> _WORK REQUEST_: Please return every line of the records that contains the word "instalación".

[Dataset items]
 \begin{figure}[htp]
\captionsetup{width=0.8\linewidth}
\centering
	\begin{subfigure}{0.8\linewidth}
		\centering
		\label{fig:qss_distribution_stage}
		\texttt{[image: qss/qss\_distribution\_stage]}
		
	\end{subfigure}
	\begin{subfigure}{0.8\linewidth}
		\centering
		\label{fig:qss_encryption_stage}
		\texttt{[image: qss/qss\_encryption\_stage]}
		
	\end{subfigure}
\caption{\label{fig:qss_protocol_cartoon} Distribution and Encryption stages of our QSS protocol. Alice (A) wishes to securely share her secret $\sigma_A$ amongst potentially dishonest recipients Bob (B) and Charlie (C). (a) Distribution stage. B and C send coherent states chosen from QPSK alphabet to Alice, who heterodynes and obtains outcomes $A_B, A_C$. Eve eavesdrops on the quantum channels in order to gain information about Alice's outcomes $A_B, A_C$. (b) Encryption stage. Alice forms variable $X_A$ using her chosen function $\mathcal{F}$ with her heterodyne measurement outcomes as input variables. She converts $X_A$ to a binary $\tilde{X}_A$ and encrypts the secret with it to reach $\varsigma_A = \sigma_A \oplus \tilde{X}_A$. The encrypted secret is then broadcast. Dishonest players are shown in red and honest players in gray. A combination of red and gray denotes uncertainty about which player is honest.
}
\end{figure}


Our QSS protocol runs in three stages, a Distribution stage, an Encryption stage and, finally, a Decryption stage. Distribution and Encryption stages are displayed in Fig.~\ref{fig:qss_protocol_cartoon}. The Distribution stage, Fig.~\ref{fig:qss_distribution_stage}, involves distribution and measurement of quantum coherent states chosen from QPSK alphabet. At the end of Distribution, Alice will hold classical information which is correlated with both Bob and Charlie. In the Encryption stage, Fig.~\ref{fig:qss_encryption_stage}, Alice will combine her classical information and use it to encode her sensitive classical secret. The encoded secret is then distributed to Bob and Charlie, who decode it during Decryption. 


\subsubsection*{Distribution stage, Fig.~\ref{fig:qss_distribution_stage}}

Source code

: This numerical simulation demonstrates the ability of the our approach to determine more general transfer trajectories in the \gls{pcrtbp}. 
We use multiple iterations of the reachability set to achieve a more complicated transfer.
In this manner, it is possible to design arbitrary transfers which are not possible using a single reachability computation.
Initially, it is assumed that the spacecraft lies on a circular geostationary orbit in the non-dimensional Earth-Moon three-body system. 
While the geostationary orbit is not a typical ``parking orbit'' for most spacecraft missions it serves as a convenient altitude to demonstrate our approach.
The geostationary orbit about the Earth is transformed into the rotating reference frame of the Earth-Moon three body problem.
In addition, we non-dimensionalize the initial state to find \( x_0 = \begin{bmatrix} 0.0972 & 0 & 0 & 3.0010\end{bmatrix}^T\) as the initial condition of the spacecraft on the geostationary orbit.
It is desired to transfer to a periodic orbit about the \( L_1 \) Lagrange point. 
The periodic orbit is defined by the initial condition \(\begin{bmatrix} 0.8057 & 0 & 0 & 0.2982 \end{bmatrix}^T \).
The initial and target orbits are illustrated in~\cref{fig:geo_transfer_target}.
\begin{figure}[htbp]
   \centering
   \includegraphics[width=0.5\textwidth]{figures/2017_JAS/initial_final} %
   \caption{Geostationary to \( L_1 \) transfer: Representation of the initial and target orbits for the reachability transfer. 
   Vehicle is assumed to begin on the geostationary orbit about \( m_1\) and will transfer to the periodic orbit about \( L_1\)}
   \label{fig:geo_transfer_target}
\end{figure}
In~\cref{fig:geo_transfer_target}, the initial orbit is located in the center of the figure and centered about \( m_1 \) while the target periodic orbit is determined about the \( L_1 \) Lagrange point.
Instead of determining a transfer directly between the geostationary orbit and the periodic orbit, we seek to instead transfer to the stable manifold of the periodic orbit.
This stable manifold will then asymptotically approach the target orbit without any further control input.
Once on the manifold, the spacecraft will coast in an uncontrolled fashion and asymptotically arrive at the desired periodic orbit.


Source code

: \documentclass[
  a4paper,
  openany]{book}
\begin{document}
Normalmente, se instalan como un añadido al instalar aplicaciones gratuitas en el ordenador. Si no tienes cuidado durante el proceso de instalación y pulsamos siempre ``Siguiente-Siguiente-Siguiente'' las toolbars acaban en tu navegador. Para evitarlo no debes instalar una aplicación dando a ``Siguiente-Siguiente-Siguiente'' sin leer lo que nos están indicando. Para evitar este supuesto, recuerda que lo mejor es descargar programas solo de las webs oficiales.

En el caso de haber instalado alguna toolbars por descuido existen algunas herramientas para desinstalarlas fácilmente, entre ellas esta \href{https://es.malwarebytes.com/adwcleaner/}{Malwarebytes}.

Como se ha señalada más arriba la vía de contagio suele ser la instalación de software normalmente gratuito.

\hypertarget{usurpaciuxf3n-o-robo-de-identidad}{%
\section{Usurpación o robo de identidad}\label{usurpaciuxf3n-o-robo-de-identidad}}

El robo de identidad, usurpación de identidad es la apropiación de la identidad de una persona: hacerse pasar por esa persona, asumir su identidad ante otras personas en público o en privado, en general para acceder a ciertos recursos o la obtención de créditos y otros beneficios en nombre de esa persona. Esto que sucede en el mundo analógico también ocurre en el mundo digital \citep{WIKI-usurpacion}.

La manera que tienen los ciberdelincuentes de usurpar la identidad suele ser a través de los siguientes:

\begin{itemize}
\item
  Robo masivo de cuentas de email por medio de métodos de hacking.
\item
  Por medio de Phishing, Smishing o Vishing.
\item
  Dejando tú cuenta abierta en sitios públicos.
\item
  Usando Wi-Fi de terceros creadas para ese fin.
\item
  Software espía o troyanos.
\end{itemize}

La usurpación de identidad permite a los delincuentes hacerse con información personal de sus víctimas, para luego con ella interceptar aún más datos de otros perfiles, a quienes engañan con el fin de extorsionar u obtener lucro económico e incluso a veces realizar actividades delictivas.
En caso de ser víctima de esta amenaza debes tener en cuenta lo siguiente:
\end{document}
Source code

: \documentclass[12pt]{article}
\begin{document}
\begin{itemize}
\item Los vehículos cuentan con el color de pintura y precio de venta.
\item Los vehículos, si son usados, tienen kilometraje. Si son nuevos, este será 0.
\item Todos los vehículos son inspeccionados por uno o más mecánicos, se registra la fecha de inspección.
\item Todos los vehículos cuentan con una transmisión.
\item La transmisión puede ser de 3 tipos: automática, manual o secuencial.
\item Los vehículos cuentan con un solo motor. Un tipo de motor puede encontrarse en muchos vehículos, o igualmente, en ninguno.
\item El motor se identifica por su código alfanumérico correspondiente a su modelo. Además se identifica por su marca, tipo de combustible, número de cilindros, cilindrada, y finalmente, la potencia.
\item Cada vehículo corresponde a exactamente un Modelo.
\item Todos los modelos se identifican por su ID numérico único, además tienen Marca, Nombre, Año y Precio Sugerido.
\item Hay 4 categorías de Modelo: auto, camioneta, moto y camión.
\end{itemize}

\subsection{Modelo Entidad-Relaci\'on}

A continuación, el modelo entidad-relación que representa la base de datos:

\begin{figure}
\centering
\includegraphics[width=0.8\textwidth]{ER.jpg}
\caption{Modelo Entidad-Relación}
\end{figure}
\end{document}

> _WRITTEN REPLY_:
Normalmente, se instalan como un añadido al instalar aplicaciones gratuitas en el ordenador. Si no tienes cuidado durante el proceso de instalación y pulsamos siempre ``Siguiente-Siguiente-Siguiente'' las toolbars acaban en tu navegador. Para evitarlo no debes instalar una aplicación dando a ``Siguiente-Siguiente-Siguiente'' sin leer lo que nos están indicando. Para evitar este supuesto, recuerda que lo mejor es descargar programas solo de las webs oficiales.
Como se ha señalada más arriba la vía de contagio suele ser la instalación de software normalmente gratuito.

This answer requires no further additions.